**Records shown:**
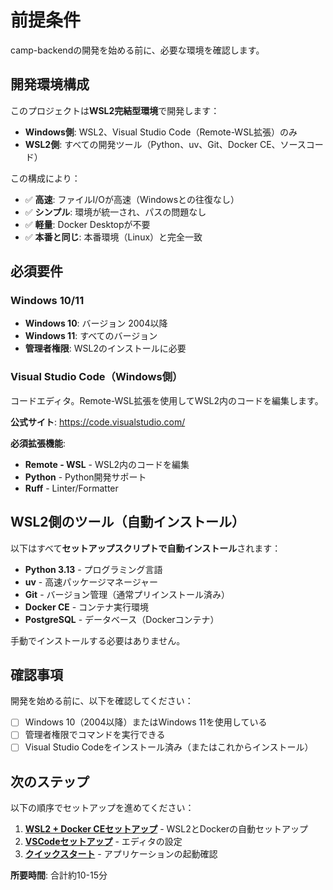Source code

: # 前提条件

camp-backendの開発を始める前に、必要な環境を確認します。

## 開発環境構成

このプロジェクトは**WSL2完結型環境**で開発します：

- **Windows側**: WSL2、Visual Studio Code（Remote-WSL拡張）のみ
- **WSL2側**: すべての開発ツール（Python、uv、Git、Docker CE、ソースコード）

この構成により：

- ✅ **高速**: ファイルI/Oが高速（Windowsとの往復なし）
- ✅ **シンプル**: 環境が統一され、パスの問題なし
- ✅ **軽量**: Docker Desktopが不要
- ✅ **本番と同じ**: 本番環境（Linux）と完全一致

## 必須要件

### Windows 10/11

- **Windows 10**: バージョン 2004以降
- **Windows 11**: すべてのバージョン
- **管理者権限**: WSL2のインストールに必要

### Visual Studio Code（Windows側）

コードエディタ。Remote-WSL拡張を使用してWSL2内のコードを編集します。

**公式サイト**: <https://code.visualstudio.com/>

**必須拡張機能**:

- **Remote - WSL** - WSL2内のコードを編集
- **Python** - Python開発サポート
- **Ruff** - Linter/Formatter

## WSL2側のツール（自動インストール）

以下はすべて**セットアップスクリプトで自動インストール**されます：

- **Python 3.13** - プログラミング言語
- **uv** - 高速パッケージマネージャー
- **Git** - バージョン管理（通常プリインストール済み）
- **Docker CE** - コンテナ実行環境
- **PostgreSQL** - データベース（Dockerコンテナ）

手動でインストールする必要はありません。

## 確認事項

開発を始める前に、以下を確認してください：

- [ ] Windows 10（2004以降）またはWindows 11を使用している
- [ ] 管理者権限でコマンドを実行できる
- [ ] Visual Studio Codeをインストール済み（またはこれからインストール）

## 次のステップ

以下の順序でセットアップを進めてください：

1. **[WSL2 + Docker CEセットアップ](./02-wsl2-docker-setup.md)** - WSL2とDockerの自動セットアップ
2. **[VSCodeセットアップ](./03-vscode-setup.md)** - エディタの設定
3. **[クイックスタート](./05-quick-start.md)** - アプリケーションの起動確認

**所要時間**: 合計約10-15分
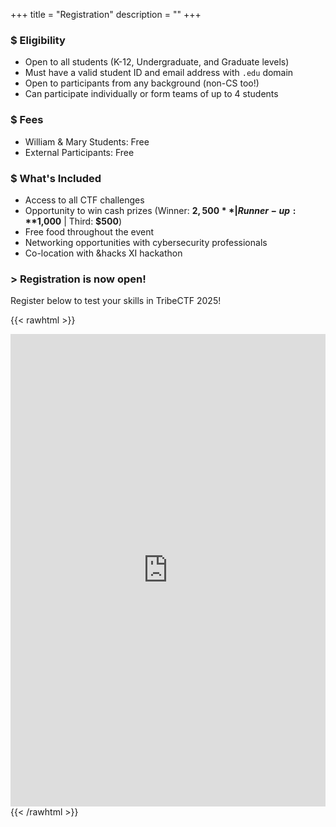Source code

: +++
title = "Registration"
description = ""
+++

### $ Eligibility

- Open to all students (K-12, Undergraduate, and Graduate levels)
- Must have a valid student ID and email address with `.edu` domain
- Open to participants from any background (non-CS too!)
- Can participate individually or form teams of up to 4 students

### $ Fees

- William & Mary Students: Free
- External Participants: Free

### $ What's Included

- Access to all CTF challenges
- Opportunity to win cash prizes (Winner: **$2,500** | Runner-up: **$1,000** | Third: **$500**)
- Free food throughout the event
- Networking opportunities with cybersecurity professionals
- Co-location with &hacks XI hackathon

### > Registration is now open! 
Register below to test your skills in TribeCTF 2025!


{{< rawhtml >}}
<style>
.responsive-iframe-container {
    background-color: #292a2d;
    position: relative;
    padding-bottom: 150%;  /* Adjust based on your form's height */
    height: 0;
}

.responsive-iframe-container iframe {
    position: absolute;
    top: 0;
    left: 0;
    width: 100%;
    height: 100%;
    overflow: hidden;
}
</style>
<div class="responsive-iframe-container">
<iframe src="https://docs.google.com/forms/d/e/1FAIpQLSdCf-5Cn6kDCLVsMeQjVVUvU90z452drEufRDzfykZ3eZUESg/viewform?embedded=true" frameborder="0" marginheight="0" marginwidth="0">Loading…</iframe>
</div>
{{< /rawhtml >}}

**Problem statement:** Print the listing verbatim, images excluded.

**Your solution:**
Source code

: # 前提条件

camp-backendの開発を始める前に、必要な環境を確認します。

## 開発環境構成

このプロジェクトは**WSL2完結型環境**で開発します：

- **Windows側**: WSL2、Visual Studio Code（Remote-WSL拡張）のみ
- **WSL2側**: すべての開発ツール（Python、uv、Git、Docker CE、ソースコード）

この構成により：

- ✅ **高速**: ファイルI/Oが高速（Windowsとの往復なし）
- ✅ **シンプル**: 環境が統一され、パスの問題なし
- ✅ **軽量**: Docker Desktopが不要
- ✅ **本番と同じ**: 本番環境（Linux）と完全一致

## 必須要件

### Windows 10/11

- **Windows 10**: バージョン 2004以降
- **Windows 11**: すべてのバージョン
- **管理者権限**: WSL2のインストールに必要

### Visual Studio Code（Windows側）

コードエディタ。Remote-WSL拡張を使用してWSL2内のコードを編集します。

**公式サイト**: <https://code.visualstudio.com/>

**必須拡張機能**:

- **Remote - WSL** - WSL2内のコードを編集
- **Python** - Python開発サポート
- **Ruff** - Linter/Formatter

## WSL2側のツール（自動インストール）

以下はすべて**セットアップスクリプトで自動インストール**されます：

- **Python 3.13** - プログラミング言語
- **uv** - 高速パッケージマネージャー
- **Git** - バージョン管理（通常プリインストール済み）
- **Docker CE** - コンテナ実行環境
- **PostgreSQL** - データベース（Dockerコンテナ）

手動でインストールする必要はありません。

## 確認事項

開発を始める前に、以下を確認してください：

- [ ] Windows 10（2004以降）またはWindows 11を使用している
- [ ] 管理者権限でコマンドを実行できる
- [ ] Visual Studio Codeをインストール済み（またはこれからインストール）

## 次のステップ

以下の順序でセットアップを進めてください：

1. **[WSL2 + Docker CEセットアップ](./02-wsl2-docker-setup.md)** - WSL2とDockerの自動セットアップ
2. **[VSCodeセットアップ](./03-vscode-setup.md)** - エディタの設定
3. **[クイックスタート](./05-quick-start.md)** - アプリケーションの起動確認

**所要時間**: 合計約10-15分
Source code

: +++
title = "Registration"
description = ""
+++

### $ Eligibility

- Open to all students (K-12, Undergraduate, and Graduate levels)
- Must have a valid student ID and email address with `.edu` domain
- Open to participants from any background (non-CS too!)
- Can participate individually or form teams of up to 4 students

### $ Fees

- William & Mary Students: Free
- External Participants: Free

### $ What's Included

- Access to all CTF challenges
- Opportunity to win cash prizes (Winner: **$2,500** | Runner-up: **$1,000** | Third: **$500**)
- Free food throughout the event
- Networking opportunities with cybersecurity professionals
- Co-location with &hacks XI hackathon

### > Registration is now open! 
Register below to test your skills in TribeCTF 2025!


{{< rawhtml >}}
<style>
.responsive-iframe-container {
    background-color: #292a2d;
    position: relative;
    padding-bottom: 150%;  /* Adjust based on your form's height */
    height: 0;
}

.responsive-iframe-container iframe {
    position: absolute;
    top: 0;
    left: 0;
    width: 100%;
    height: 100%;
    overflow: hidden;
}
</style>
<div class="responsive-iframe-container">
<iframe src="https://docs.google.com/forms/d/e/1FAIpQLSdCf-5Cn6kDCLVsMeQjVVUvU90z452drEufRDzfykZ3eZUESg/viewform?embedded=true" frameborder="0" marginheight="0" marginwidth="0">Loading…</iframe>
</div>
{{< /rawhtml >}}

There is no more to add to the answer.